Got home late, but had to get up early. Day of the Dentist, rated R.

After a look at the various instruments of torture laid out before me, I quickly realized that it definitely wasn't going to be Safe. Or Secret. Too many people walk around with teeth that have permanently plunged into Gollumnic territory. I knew something needed to be done.

Speaking of tools, the Strombo Show last week was all about the best vocalists/frontmen in contemporary music, taking the band as the organizing principle. Why does instrumental music not get its 2-part series? Are we so hung up on vocal accompaniment, on hearing the human voice, that we can't regularly enjoy extended sequences of intricate instrumental sound that has the aesthetic qualities that move us in one direction or another. Are we operantly conditioned to listen for the voice? For the story? For the parable? For the reference? Is the rule of metaphor so limited? Can't music itself be referential? Can't it nod and challenge?

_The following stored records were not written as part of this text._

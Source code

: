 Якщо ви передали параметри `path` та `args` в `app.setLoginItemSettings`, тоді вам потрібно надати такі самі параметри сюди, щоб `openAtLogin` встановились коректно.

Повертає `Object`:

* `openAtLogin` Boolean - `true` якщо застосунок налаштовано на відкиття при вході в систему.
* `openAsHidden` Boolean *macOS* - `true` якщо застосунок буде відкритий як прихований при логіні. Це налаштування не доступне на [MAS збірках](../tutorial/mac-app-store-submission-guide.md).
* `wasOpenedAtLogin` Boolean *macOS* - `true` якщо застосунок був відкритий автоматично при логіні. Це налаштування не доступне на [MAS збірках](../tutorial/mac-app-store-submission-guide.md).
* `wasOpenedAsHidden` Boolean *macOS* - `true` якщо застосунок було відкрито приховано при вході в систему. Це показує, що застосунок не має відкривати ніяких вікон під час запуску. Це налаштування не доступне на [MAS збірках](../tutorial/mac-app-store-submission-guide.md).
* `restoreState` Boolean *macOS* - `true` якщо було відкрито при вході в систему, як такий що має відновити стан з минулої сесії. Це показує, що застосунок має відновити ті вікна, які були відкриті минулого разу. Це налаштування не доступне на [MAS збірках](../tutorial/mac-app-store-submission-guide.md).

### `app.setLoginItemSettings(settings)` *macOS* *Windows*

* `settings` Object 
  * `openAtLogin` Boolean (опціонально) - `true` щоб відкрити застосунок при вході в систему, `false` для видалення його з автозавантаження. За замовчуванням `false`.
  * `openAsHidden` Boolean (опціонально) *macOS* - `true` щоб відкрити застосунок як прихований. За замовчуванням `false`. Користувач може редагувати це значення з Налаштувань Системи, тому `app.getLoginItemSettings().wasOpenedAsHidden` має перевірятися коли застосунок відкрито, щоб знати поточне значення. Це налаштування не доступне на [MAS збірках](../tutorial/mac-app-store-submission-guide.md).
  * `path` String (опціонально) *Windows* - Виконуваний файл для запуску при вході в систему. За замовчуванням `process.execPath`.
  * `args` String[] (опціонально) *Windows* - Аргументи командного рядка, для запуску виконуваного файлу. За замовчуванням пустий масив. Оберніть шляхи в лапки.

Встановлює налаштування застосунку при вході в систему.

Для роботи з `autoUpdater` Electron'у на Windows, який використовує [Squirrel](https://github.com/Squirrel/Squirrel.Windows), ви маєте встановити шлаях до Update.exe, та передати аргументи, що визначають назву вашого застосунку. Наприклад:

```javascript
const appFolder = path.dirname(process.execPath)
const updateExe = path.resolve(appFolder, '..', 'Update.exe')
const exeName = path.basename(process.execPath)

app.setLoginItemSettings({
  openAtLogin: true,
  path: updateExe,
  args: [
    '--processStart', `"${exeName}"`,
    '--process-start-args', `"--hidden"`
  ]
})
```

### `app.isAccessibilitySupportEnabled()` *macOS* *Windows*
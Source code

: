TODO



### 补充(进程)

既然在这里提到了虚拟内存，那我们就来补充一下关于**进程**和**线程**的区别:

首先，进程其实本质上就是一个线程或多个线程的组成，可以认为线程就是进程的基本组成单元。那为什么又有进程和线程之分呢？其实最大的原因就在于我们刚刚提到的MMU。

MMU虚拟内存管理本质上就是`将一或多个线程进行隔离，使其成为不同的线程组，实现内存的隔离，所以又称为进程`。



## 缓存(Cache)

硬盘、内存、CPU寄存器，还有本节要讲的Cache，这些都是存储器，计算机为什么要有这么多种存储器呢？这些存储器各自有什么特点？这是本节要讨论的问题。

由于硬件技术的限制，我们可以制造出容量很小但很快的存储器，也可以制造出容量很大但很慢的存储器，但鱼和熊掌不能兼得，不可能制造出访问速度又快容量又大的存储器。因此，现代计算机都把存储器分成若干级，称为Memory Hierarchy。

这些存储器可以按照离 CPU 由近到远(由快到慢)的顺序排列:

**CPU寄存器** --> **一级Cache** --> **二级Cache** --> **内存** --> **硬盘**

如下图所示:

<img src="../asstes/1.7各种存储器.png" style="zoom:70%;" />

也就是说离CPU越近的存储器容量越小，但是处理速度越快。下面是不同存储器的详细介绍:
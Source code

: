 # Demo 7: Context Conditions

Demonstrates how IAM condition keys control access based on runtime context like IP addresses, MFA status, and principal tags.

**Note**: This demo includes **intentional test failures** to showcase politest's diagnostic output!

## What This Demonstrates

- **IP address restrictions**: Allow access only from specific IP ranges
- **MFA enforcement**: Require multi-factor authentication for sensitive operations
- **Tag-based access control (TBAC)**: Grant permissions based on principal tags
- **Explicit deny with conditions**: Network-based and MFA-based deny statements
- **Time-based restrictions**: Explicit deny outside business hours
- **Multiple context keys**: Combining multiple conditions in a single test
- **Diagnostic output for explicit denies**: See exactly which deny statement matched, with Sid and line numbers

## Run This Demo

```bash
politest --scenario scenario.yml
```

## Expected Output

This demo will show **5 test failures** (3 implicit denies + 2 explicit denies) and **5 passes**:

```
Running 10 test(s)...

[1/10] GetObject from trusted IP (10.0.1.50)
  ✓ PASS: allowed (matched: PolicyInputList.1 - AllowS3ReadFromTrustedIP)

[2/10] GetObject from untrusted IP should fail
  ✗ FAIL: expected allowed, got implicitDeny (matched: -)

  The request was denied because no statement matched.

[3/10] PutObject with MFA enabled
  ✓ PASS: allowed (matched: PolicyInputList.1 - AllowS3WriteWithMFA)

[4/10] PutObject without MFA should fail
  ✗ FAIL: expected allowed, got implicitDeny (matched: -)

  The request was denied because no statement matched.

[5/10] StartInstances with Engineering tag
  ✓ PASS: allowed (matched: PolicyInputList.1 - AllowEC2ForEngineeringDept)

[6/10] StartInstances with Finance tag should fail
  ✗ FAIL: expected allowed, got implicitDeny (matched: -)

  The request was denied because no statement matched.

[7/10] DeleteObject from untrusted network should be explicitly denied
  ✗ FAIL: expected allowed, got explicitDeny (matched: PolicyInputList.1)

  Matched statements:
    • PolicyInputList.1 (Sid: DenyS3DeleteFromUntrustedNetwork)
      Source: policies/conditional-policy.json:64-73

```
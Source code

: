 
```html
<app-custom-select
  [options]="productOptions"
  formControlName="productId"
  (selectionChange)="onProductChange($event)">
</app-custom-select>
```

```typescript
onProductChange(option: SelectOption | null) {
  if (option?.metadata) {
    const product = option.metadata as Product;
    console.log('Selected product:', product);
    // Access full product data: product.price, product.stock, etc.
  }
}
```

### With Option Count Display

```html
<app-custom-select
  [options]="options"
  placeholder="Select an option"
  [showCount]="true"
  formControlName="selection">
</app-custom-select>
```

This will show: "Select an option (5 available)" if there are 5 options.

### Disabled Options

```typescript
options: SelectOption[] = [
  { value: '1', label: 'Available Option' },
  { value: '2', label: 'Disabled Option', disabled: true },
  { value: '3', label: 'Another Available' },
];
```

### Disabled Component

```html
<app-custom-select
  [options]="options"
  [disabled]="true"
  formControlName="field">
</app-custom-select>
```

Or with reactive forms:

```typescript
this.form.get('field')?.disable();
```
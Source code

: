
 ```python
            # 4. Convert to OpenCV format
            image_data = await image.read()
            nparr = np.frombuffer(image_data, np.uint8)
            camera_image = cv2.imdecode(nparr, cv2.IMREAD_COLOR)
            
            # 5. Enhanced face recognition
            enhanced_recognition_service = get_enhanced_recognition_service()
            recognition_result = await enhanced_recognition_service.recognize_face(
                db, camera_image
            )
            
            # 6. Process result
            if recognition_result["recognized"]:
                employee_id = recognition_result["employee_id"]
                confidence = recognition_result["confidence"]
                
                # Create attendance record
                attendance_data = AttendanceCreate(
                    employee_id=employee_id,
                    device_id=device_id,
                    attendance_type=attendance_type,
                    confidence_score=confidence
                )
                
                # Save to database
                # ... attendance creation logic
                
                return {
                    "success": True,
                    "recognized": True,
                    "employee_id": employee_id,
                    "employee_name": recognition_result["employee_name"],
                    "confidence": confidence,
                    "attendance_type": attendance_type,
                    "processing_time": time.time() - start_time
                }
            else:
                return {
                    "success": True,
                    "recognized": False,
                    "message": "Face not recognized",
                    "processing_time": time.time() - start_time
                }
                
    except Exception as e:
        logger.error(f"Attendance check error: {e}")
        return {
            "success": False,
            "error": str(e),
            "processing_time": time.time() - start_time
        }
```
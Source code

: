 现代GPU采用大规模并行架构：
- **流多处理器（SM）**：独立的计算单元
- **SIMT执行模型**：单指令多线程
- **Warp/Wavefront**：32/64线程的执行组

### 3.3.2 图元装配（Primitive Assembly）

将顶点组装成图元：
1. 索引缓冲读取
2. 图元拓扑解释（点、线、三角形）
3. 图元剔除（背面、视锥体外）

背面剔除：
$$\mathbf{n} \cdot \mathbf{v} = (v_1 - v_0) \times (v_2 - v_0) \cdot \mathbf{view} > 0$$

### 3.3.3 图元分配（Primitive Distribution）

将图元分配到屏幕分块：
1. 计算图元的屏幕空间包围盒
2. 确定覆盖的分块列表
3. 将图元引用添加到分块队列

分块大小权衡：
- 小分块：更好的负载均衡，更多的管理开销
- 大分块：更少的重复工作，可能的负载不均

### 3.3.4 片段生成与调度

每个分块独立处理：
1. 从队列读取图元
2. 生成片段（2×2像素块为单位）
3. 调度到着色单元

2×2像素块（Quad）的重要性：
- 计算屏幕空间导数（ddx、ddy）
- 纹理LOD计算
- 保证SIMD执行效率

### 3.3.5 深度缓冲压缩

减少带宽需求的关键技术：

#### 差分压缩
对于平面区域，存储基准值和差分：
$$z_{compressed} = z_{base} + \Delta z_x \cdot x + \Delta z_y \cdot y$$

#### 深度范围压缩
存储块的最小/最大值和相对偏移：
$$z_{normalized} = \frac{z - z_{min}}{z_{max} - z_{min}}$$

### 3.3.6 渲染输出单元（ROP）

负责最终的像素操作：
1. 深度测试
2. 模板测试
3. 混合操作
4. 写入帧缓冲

Not to suggest that the qualities of lyricism and narrative are lost on me. And I certainly like my great frontmen/frontwomen as much as the next music lover. For every Buckley (pere et fils), there are those who sound so bad they're untenably good. God bless Neil. Others insist on providing vocals when the music sells itself. Sorry Les.

But isn't that just it? The music.

So yeah, thankfully we've got Jimi and Jack. Morrissey and Maynard. Roger and Rivers. Ian and Ian. Plant and Page (not that one).

"Instrumental music", as poor a term as it is, spans all the contemporary genres, save for country and folk music. Then again, I learn something new every day. But you'll rarely hear an instrumental track on a radio station (that doesn't focus on jazz or classical).

Beyond the obvious problem of track length, does the lack of vocals initiate an attention deficit? Are audible explosions or a massive vocal attack necessary? What does it take for respect, for people to give a hoot about it? At the very least, can't it be washed down with an antacid?

Goodspeed to you all. Go out into the world and do, make, say, and think.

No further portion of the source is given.